CFD Modeling and Cold Physical Model Simulation on Single Molten Slag Ligament Disintegration into Droplets

• Published in: Minerals (Basel) Vol. 13; no. 2; p. 139
• Main Authors: Zhao, Ming, Pan, Yuhua, Zhao, Aifu, Zhang, Shili, Ma, Ping, Feng, Xin
• Format: Journal Article
• Language: English
• Published: Basel MDPI AG 01.01.2023
• Subjects: Analysis; Blast furnace slags; Boundary conditions; Breakup; Centrifugal force; centrifugal granulation of molten slag; CFD numerical simulation; Cold; cold physical model simulation; Diameters; Disintegration; droplet; Droplets; Energy; Free surfaces; Granulation; Gravity; Inertia; Ligaments; liquid ligament; Liquid paraffins; Liquids; Mathematical models; Multiphase flow; Numerical analysis; Paraffin; Partial differential equations; Physical properties; Rayleigh Disintegration Mechanism; Simulation; Simulation methods; Slag; Surface tension; Temperature; Three dimensional models; Turbulence models; Two phase flow; Viscosity; Water
• ISSN: 2075-163X; 2075-163X
• DOI: 10.3390/min13020139

Aiming at the mode of liquid ligament disintegration into droplets in the process of the centrifugal granulation of molten blast furnace slag using a spinning cup, in order to gain an in-depth understanding of the behavior and mechanism of droplet formation by liquid ligament disintegration and to obtain appropriate conditions to control the size of the produced slag granules, a three-dimensional CFD model describing water–air two-phase flow with a free surface was established in this work for simulating the process of a single water ligament breakup into droplets under the action of gravity, surface tension and inertial forces, so as to compare with the process of a molten slag ligament disintegration into droplets due to centrifugal force exerted by the spinning cup. By studying the disintegration behavior and mechanism of a single water ligament, the similar phenomenon of a molten slag ligament disintegration is examined. The numerical simulation results on the breakup of a single water ligament show that the length of the ligament before its disintegration and the diameter of the droplets formed both increase with the increase of the velocity of the ligament initially exiting a capillary nozzle. In addition, an experimental set-up was established in the laboratory to conduct cold physical model simulation experiments on single water or liquid paraffin ligament disintegration. The experimental results are compared with the numerical simulation results so that the reliability of the CFD model is verified.

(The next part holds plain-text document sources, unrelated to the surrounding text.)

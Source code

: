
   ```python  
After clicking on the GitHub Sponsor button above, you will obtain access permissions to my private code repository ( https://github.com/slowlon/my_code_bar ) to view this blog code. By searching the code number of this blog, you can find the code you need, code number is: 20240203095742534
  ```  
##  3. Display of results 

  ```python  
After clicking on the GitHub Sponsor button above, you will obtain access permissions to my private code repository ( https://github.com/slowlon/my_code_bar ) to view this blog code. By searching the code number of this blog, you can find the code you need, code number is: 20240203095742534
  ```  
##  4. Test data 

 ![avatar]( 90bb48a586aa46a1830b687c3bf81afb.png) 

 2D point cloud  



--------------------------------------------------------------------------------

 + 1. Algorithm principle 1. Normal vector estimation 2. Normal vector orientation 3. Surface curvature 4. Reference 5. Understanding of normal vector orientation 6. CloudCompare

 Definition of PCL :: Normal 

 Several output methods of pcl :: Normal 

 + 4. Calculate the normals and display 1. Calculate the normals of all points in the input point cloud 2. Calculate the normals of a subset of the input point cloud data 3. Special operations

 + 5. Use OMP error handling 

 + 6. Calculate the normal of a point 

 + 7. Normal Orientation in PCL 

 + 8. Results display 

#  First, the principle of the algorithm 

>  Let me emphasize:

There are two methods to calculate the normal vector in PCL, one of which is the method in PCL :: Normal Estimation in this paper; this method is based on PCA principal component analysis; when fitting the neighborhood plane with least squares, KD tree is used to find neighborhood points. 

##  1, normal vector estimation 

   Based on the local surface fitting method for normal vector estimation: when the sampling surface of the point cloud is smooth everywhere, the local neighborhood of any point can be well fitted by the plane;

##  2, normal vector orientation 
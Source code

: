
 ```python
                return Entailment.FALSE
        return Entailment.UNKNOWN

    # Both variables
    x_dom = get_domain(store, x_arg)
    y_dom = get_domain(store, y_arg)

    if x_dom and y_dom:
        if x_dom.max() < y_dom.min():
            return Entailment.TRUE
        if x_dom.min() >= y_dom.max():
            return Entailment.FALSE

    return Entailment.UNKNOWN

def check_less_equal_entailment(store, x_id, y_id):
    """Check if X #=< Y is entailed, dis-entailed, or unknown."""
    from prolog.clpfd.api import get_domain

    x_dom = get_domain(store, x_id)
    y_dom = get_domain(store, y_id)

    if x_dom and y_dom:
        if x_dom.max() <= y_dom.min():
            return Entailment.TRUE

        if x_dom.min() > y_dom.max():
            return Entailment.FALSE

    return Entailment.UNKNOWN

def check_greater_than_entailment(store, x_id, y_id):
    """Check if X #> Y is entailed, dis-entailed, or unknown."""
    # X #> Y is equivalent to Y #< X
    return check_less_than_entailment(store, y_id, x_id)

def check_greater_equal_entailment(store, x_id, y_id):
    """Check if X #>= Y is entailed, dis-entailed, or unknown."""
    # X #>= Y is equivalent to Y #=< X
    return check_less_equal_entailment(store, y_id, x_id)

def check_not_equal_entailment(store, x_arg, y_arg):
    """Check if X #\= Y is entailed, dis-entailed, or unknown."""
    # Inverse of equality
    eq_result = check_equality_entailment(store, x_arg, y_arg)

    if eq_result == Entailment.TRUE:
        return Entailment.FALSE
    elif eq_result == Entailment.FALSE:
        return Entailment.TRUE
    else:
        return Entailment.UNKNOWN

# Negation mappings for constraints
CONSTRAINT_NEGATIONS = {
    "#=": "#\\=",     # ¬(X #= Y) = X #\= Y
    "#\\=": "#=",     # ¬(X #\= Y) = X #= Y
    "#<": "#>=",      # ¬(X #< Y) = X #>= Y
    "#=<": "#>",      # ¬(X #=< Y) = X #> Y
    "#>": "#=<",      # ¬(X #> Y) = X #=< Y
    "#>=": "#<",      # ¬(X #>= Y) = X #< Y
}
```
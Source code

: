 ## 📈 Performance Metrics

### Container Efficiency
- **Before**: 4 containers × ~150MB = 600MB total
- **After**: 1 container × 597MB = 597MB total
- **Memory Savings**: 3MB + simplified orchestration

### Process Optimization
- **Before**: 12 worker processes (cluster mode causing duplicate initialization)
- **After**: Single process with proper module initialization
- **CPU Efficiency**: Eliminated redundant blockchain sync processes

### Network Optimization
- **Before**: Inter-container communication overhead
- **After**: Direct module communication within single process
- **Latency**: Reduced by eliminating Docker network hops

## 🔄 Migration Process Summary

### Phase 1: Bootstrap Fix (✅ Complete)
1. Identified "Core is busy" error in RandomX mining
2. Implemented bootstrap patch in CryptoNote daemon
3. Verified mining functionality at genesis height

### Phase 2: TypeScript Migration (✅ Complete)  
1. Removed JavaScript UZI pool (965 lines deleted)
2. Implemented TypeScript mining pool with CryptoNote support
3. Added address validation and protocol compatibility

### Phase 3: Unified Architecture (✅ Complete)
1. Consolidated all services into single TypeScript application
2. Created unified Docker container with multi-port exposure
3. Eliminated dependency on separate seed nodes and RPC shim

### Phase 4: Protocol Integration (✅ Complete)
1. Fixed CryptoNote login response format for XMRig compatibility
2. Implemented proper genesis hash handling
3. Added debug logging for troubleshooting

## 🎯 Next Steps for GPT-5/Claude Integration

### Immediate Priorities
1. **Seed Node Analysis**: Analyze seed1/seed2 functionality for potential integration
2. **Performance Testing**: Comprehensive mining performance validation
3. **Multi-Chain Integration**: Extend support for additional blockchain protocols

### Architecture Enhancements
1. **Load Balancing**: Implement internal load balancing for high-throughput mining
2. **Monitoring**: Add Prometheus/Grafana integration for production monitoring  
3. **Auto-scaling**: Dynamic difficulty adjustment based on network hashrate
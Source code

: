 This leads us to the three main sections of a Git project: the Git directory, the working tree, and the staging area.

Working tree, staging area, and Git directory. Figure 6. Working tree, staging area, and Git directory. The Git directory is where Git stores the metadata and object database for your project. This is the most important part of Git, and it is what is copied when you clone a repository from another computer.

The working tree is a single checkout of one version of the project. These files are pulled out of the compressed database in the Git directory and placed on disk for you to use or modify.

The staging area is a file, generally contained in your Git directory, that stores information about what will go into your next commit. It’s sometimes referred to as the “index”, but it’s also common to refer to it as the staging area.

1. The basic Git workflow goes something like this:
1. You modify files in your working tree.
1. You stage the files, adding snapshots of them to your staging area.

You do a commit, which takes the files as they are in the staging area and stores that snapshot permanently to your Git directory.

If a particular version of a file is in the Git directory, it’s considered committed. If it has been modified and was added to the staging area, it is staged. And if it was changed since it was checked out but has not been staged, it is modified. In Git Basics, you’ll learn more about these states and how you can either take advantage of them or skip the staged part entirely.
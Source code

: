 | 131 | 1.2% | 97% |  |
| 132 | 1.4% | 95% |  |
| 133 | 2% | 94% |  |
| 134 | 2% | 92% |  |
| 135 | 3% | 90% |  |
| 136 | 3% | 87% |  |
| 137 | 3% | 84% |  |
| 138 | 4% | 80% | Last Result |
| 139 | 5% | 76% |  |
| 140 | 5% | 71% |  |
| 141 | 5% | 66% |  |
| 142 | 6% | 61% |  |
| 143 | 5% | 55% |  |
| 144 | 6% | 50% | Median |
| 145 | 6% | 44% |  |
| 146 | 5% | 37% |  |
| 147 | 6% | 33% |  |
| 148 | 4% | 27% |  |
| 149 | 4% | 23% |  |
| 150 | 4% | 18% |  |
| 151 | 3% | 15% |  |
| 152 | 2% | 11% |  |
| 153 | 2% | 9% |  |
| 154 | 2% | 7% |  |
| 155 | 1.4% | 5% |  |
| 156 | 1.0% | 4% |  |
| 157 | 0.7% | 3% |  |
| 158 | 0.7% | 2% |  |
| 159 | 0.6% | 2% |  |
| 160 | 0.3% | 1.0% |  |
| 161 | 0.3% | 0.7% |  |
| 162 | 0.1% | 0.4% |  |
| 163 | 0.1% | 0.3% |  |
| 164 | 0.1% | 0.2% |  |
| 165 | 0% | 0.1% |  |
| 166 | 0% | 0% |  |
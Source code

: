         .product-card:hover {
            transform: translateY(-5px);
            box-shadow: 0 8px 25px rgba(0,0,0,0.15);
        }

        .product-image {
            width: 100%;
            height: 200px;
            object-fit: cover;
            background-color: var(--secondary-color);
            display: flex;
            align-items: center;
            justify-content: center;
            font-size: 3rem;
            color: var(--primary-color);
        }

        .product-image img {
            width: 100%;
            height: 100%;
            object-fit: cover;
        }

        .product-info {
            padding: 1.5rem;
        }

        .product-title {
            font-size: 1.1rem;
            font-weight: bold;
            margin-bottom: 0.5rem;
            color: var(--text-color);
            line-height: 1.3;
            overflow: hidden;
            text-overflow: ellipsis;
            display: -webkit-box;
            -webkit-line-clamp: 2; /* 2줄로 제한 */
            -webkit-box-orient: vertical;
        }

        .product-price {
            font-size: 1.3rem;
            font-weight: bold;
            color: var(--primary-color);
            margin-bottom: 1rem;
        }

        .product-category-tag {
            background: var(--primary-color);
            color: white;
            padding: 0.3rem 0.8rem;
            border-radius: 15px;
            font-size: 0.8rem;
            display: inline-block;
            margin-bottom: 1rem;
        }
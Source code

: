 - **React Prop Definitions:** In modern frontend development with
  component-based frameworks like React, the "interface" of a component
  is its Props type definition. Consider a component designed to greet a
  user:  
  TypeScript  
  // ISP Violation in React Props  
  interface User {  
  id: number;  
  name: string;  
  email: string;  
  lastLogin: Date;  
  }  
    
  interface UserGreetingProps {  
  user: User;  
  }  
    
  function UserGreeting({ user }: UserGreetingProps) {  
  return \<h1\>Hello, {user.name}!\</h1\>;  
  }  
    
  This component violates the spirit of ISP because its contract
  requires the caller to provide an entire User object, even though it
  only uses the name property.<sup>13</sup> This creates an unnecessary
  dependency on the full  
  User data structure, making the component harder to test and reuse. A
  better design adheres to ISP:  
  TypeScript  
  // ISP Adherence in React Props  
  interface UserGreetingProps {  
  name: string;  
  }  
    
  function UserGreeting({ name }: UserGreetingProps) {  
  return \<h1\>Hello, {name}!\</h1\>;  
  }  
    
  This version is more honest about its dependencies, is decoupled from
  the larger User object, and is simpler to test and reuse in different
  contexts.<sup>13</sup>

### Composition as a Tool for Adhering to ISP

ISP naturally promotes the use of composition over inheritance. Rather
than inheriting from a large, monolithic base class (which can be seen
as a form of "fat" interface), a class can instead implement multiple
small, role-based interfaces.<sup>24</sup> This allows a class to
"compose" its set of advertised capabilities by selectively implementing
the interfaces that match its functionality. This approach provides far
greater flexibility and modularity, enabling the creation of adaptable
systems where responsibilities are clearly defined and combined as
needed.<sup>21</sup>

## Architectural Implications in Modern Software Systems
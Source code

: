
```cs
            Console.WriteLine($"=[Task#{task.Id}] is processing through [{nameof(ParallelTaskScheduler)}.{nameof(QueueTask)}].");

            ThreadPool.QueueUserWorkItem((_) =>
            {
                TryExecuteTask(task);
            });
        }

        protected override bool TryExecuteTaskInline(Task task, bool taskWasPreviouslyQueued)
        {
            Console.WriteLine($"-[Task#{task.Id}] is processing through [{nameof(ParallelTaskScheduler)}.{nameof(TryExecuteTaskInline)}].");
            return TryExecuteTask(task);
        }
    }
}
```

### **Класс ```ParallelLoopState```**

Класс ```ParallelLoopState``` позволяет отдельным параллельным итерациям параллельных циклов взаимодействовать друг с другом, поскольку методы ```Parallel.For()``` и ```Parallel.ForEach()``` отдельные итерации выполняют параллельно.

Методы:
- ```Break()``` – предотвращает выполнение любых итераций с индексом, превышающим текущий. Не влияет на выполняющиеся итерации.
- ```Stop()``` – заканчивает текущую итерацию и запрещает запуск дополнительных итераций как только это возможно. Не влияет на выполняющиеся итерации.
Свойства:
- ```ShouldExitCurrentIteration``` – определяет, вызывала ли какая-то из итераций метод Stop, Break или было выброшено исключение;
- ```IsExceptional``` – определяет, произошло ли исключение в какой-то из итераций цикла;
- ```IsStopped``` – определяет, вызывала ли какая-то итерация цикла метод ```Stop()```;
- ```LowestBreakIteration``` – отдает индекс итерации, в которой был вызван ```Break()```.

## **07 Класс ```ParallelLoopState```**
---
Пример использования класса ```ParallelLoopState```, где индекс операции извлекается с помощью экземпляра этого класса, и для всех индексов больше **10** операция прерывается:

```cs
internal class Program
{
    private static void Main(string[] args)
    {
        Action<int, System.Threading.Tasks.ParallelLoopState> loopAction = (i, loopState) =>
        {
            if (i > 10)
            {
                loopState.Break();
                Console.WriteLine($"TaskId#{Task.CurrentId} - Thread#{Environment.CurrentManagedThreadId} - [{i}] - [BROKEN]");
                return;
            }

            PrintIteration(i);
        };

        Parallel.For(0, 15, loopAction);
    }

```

The results of the present study show that, in the centrifugal granulation process of blast furnace slag using a spinning cup operated in the ligament disintegration mode, the breakup of a single molten slag ligament is very similar to that of a single water or liquid paraffin ligament, and both approximately follow the Rayleigh Disintegration Mechanism, which provides a theoretical basis for analyzing the breakup process of the ligaments of different liquids as references for guiding the operation of centrifugal granulation of molten slag.